▶ [Exercise brief] If a line of the data below holds the word "before", list it.

━━ Data for this exercise ━━

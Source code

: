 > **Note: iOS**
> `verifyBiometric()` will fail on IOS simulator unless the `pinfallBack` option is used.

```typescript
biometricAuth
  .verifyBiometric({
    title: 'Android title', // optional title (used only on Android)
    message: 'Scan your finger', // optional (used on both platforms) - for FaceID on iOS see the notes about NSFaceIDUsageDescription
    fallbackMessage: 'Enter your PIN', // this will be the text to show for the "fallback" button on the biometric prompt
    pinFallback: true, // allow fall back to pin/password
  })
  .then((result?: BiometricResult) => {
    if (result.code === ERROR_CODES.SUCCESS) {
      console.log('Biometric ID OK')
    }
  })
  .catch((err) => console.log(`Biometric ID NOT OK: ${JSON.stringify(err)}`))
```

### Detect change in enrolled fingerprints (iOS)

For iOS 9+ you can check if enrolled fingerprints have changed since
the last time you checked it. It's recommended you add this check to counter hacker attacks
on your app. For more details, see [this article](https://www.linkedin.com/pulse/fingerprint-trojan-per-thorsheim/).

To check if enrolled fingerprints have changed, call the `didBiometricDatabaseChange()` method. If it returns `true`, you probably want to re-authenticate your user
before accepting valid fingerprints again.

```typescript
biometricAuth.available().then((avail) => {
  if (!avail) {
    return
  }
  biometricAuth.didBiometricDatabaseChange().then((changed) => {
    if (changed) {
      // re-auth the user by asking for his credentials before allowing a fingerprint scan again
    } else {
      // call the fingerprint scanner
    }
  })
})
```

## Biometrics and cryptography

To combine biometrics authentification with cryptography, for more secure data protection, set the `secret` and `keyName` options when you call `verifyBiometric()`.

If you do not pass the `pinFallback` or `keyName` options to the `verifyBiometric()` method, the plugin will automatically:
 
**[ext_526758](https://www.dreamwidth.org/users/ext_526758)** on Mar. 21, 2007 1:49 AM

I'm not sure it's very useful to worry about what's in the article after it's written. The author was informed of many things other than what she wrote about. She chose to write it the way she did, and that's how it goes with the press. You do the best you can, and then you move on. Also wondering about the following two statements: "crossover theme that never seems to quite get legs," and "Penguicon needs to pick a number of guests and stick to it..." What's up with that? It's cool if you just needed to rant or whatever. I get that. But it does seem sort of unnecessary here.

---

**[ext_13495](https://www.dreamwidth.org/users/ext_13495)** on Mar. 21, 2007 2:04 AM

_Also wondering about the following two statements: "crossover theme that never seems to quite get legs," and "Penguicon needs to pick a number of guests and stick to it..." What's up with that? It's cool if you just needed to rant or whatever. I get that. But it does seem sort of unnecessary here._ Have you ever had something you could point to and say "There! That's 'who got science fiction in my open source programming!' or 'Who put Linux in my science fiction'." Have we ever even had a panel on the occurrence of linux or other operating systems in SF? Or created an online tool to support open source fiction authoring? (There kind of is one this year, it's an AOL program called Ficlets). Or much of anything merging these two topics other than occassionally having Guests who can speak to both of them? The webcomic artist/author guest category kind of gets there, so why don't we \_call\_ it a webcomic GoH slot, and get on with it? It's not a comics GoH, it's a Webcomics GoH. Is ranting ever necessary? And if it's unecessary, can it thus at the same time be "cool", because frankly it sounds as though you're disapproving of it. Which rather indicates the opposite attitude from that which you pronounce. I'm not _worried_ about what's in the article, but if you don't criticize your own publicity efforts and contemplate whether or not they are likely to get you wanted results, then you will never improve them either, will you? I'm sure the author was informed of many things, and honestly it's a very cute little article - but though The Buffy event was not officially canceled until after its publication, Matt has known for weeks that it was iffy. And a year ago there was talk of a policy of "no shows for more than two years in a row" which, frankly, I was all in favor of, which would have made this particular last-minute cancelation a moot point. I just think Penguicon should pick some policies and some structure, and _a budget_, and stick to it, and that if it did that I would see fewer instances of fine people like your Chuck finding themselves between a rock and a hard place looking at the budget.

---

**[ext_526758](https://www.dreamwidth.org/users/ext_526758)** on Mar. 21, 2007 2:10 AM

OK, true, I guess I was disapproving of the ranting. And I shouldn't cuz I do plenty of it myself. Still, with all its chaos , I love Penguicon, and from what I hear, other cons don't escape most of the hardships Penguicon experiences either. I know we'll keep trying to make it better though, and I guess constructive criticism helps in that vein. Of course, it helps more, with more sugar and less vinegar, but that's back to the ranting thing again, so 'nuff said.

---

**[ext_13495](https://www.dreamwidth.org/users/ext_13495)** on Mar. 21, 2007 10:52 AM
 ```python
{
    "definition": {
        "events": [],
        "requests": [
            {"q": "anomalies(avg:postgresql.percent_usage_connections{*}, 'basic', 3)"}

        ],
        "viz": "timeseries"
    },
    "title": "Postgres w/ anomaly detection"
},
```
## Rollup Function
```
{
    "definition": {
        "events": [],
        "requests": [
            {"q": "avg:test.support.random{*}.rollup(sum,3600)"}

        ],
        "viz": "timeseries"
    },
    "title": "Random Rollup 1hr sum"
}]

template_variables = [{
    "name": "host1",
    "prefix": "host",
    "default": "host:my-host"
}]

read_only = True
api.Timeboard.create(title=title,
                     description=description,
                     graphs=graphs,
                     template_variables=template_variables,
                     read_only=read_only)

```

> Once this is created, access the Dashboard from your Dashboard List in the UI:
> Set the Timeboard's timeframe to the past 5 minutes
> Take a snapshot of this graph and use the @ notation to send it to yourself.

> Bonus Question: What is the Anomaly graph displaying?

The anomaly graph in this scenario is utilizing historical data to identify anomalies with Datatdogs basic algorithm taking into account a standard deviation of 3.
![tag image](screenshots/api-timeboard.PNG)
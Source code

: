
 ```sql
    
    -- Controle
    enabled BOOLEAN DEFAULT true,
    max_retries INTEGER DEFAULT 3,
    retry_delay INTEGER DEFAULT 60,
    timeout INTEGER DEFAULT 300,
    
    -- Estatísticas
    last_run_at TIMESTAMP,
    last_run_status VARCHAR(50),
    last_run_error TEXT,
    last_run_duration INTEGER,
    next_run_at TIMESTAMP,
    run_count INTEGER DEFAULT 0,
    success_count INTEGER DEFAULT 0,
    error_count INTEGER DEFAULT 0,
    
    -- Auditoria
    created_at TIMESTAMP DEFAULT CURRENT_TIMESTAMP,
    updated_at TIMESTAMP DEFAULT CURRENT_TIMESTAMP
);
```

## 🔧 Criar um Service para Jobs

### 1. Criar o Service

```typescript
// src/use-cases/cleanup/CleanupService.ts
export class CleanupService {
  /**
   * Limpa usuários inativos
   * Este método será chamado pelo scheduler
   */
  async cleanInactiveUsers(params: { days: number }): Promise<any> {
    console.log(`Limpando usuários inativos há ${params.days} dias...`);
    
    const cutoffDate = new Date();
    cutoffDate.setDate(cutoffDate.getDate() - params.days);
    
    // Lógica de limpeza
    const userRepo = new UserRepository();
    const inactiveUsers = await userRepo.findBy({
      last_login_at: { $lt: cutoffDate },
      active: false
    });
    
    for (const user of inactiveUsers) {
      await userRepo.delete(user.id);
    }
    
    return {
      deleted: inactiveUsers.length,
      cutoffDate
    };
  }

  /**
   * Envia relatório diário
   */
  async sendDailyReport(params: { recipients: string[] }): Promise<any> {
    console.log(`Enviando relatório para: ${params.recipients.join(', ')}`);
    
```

━━━

▶ [Answer for the task]
before accepting valid fingerprints again.
      // re-auth the user by asking for his credentials before allowing a fingerprint scan again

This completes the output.